Further changes were made to the OM program in Year 3. Given teacher difficulty completing formal meditation due to time constraints, a series of informal mindfulness practices were added to enable teachers to embody mindfulness in daily life, and to mindfully pause with specific positive intentions. Due to an increase in children entering the program with challenging behaviors, several program elements to support positive behaviors and engagement were also added. While previous OM program versions emphasized the importance of child connection, non-judgment and present moment assessment of child needs, a specific process (i.e., the 5P process: Prepare, Process, Problem-solve, Prosocial Practice and Positive Praise) was developed and explicitly taught to help teachers view challenging behaviors as opportunities to grow and learn missing SEL skills, and to strengthen weak or emerging skills.
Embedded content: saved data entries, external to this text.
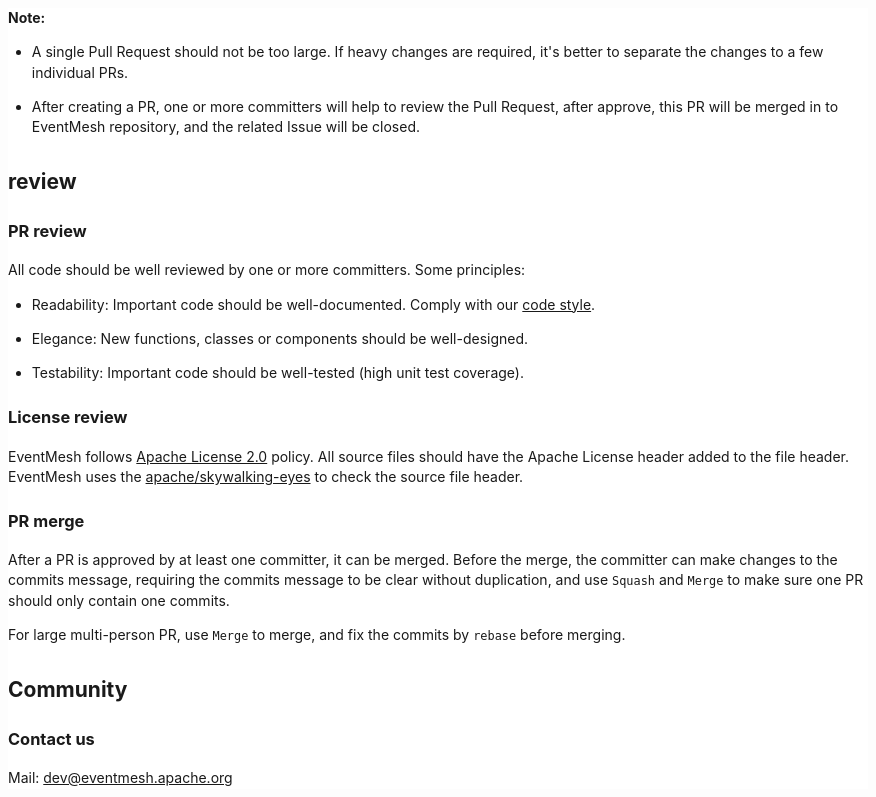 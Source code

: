 **Note:**

- A single Pull Request should not be too large. If heavy changes are required, it's better to separate the changes to a few individual PRs.

- After creating a PR, one or more committers will help to review the Pull Request, after approve, this PR will be merged in to EventMesh repository, and the related Issue will be closed.

## review

### PR review

All code should be well reviewed by one or more committers. Some principles:

- Readability: Important code should be well-documented. Comply with our [code style](https://github.com/apache/eventmesh/blob/master/style/checkStyle.xml).

- Elegance: New functions, classes or components should be well-designed.

- Testability: Important code should be well-tested (high unit test coverage).

### License review

EventMesh follows [Apache License 2.0](http://www.apache.org/licenses/LICENSE-2.0.html) policy. All source files should have the Apache License header added to the file header. EventMesh uses the [apache/skywalking-eyes](https://github.com/apache/skywalking-eyes) to check the source file header.

### PR merge

After a PR is approved by at least one committer, it can be merged. Before the merge, the committer can make changes to the commits message, requiring the commits message to be clear without duplication, and use `Squash` and `Merge` to make sure one PR should only contain one commits.

For large multi-person PR, use `Merge` to merge, and fix the commits by `rebase` before merging.

## Community

### Contact us

Mail: dev@eventmesh.apache.org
An inhibitory control module was created to enhance the daily bell practices throughout the academic day to build skills from the bottom up through repeated practice. In addition, to assist teachers to more naturally embed practices in the rhythm of life rather than mechanically, the manual was updated to include vignettes to illustrate how practices could be applied to specific rhythm of life classroom situations (Jackman 2018a, 2018b). Future research should focus on the evaluation of the final version of the OM program.

In sum, this study compared the initial OM program against a comparison program (i.e., teaching-as-usual plus a mental health intervention). Future research could investigate how well the final OM program compares against other evidence-based SEL programs. For example, the effects of the final OM program could be evaluated against the Promoting Alternative Thinking Strategies (PATHS; Domitrovich et al. 2007) curriculum, a preschool program based on social learning theory. Research suggests that the use of the PATHS curriculum significantly enhanced preschool children’s emotion understanding, social problem solving, and prosocial behaviors (Bierman et al. 2008). However, PATHS is not based specifically on either mindfulness or the five domains of SEL. In this respect, the MindUP curriculum (Flook et al. 2010) may provide a better control condition because it is a mindfulness-based program that includes instruction in breathing and mindful awareness practices.